FOX UNDERCOVER - The Patrick administration's controversial decision to allow some illegal immigrants to pay the same lower rates at public colleges and universities as citizens who live in Massachusetts is now bringing the threat of a lawsuit from a legal watchdog group and criticism from some Republican lawmakers who say the move violates federal law.
It's the latest fallout from the governor's decision this past November to allow a small group of qualified illegal immigrants to attend state schools and pay the same lower tuition and fee rates as others living in the state.
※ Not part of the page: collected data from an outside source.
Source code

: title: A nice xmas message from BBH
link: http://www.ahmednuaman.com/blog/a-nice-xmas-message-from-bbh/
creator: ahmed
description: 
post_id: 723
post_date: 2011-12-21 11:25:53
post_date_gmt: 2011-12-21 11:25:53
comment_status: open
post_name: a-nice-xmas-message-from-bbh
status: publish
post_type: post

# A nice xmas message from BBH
While the state Department of Higher Education hasn't tracked how many students have taken advantage of the change, FOX Undercover did the math and found at least 120 immigrant students are paying the in-state rate at one of the 29 public colleges or universities thanks to the administration's decision.
The difference between what those 120 students would be paying if they still had to pay the out-of-state rate is about $1.3 million dollars.
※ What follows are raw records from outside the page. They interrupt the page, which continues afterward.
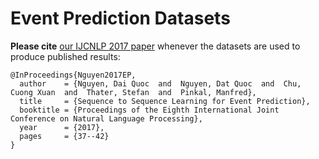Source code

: # Event Prediction Datasets

**Please cite** [our IJCNLP 2017 paper](http://www.aclweb.org/anthology/I17-2007) whenever the datasets are used to produce published results:

    @InProceedings{Nguyen2017EP,
      author    = {Nguyen, Dai Quoc  and  Nguyen, Dat Quoc  and  Chu, Cuong Xuan  and  Thater, Stefan  and  Pinkal, Manfred},
      title     = {Sequence to Sequence Learning for Event Prediction},
      booktitle = {Proceedings of the Eighth International Joint Conference on Natural Language Processing},
      year      = {2017},
      pages     = {37--42}
    }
Only Massachusetts students who have been accepted into a federal program for those who immigrated illegally to the country as children are eligible for the in-state rate.
Even though the numbers are low, they still don't sit well with everyone.
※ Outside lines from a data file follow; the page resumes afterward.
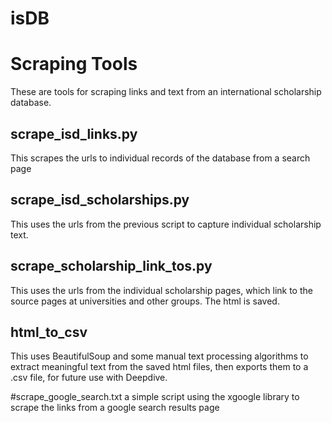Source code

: isDB
===
# Scraping Tools
These are tools for scraping links and text from an international scholarship database.

## scrape_isd_links.py
This scrapes the urls to individual records of the database from a search page

## scrape_isd_scholarships.py
This uses the urls from the previous script to capture individual scholarship text.

## scrape_scholarship_link_tos.py
This uses the urls from the individual scholarship pages, which link to the source pages at universities
and other groups. The html is saved.

## html_to_csv
This uses BeautifulSoup and some manual text processing algorithms to extract meaningful text
from the saved html files, then exports them to a .csv file, for future use with Deepdive.

#scrape_google_search.txt
a simple script using the xgoogle library to scrape the links from a google search results page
"Should we be spending our hard-earned tax dollars expanding benefits to those who are breaking the rule?" said state Rep. James Lyons, R- Andover.
Lyons wrote a letter to Board of Higher Education Chairman Charles Desmond asking him to reconsider the policy of granting the lower rates.
But Massachusetts Commissioner of Higher Education Richard Freeland said the change has been smooth, with little effect.
"So far it's been working out pretty much as we've expected," he told FOX Undercover. "The numbers are small. They've been readily absorbed into existing classes.
"Is this costing taxpayers money?" FOX Undercover reporter Mike Beaudet asked him.
"The Massachusetts Taxpayers Foundation did a study on this at the request of the legislature and actually concluded that there would be revenue added because these students are by and large not currently enrolled in higher education because they do have access to in-state tuition," Freeland responded.
For those who qualify, the savings are huge. The difference between in- and out of state tuition and fees at UMass-Boston, for example, is a little more than $14,000 a year.
Some schools like North Shore Community College aren't tracking how many students are attending or been accepted for the upcoming semester.
As for the campuses that do track, Bunker Hill Community College has the most: 26. Next is UMass-Dartmouth, which has 23. Mass Bay Community College has 10. Others have just two. Some, like Roxbury Community College, reported having none.
But some say the number of students getting the lower in-state rate could explode.
Working with a small group of Republicans in the legislature, the conservative legal group Judicial Watch says the move is illegal, and a consequence of violating the federal law is that Massachusetts must offer the lower in-state rate to every citizen in the country.
"Under federal law if a state decides to provide in-state tuition for those unlawfully present based on residency the university is also required to provide the same in-state rate to anybody in the United States," said Judicial Watch attorney Michael Bekesha. "This is going to cost the taxpayers of Massachusetts significant money."
Judicial Watch might file a lawsuit to force the state to offer the lower tuition rates to everyone, Bekesha said.
State officials say Massachusetts is not violating the law. Officials consider the students who are part of the federal program to be in the country legally.
Not true, according to Judicial Watch.
"They're not here lawfully. They do not have lawful status and that's what matters under the federal law regarding in-state tuition benefits," Bekesha said.
Meanwhile, back on our campuses, Commissioner Freeland says the controversy is overblown.
"I think I can honestly say we have not gotten a single letter or phone call raising concerns about this policy," Freeland said.
All sides do agree there's one way to resolve this, having the legislature approve it. Considering lawmakers rejected that move in 2006, it seems unlikely the Patrick administration will try that any time soon.